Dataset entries
==========

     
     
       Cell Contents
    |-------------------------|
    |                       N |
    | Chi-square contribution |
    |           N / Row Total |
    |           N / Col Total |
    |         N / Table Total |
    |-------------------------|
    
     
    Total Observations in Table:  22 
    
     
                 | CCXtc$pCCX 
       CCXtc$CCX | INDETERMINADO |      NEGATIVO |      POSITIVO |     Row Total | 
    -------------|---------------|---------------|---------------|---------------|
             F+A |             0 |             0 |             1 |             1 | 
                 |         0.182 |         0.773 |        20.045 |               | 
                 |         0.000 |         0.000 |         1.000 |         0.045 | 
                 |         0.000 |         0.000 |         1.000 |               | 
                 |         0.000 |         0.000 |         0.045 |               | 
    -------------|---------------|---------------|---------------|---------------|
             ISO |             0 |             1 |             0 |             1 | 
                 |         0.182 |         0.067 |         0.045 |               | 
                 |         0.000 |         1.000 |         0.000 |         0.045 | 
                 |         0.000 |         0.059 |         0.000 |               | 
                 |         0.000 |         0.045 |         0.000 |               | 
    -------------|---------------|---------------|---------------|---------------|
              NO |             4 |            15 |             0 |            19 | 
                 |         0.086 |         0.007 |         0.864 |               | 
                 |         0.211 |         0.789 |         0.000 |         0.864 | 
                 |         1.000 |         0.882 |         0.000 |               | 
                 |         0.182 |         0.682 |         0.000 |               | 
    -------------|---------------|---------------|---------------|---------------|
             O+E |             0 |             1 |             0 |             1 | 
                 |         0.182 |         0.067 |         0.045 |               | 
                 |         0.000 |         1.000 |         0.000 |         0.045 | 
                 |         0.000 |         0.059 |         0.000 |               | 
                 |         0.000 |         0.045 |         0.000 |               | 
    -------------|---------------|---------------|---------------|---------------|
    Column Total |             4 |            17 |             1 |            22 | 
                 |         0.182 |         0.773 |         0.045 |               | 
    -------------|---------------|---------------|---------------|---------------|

==========

What the task asks -> Check each line above for the string "Total" and copy every line that has it.

Solution ->
    |           N / Row Total |
    |           N / Col Total |
    |         N / Table Total |
    Total Observations in Table:  22 
       CCXtc$CCX | INDETERMINADO |      NEGATIVO |      POSITIVO |     Row Total | 
    Column Total |             4 |            17 |             1 |            22 | 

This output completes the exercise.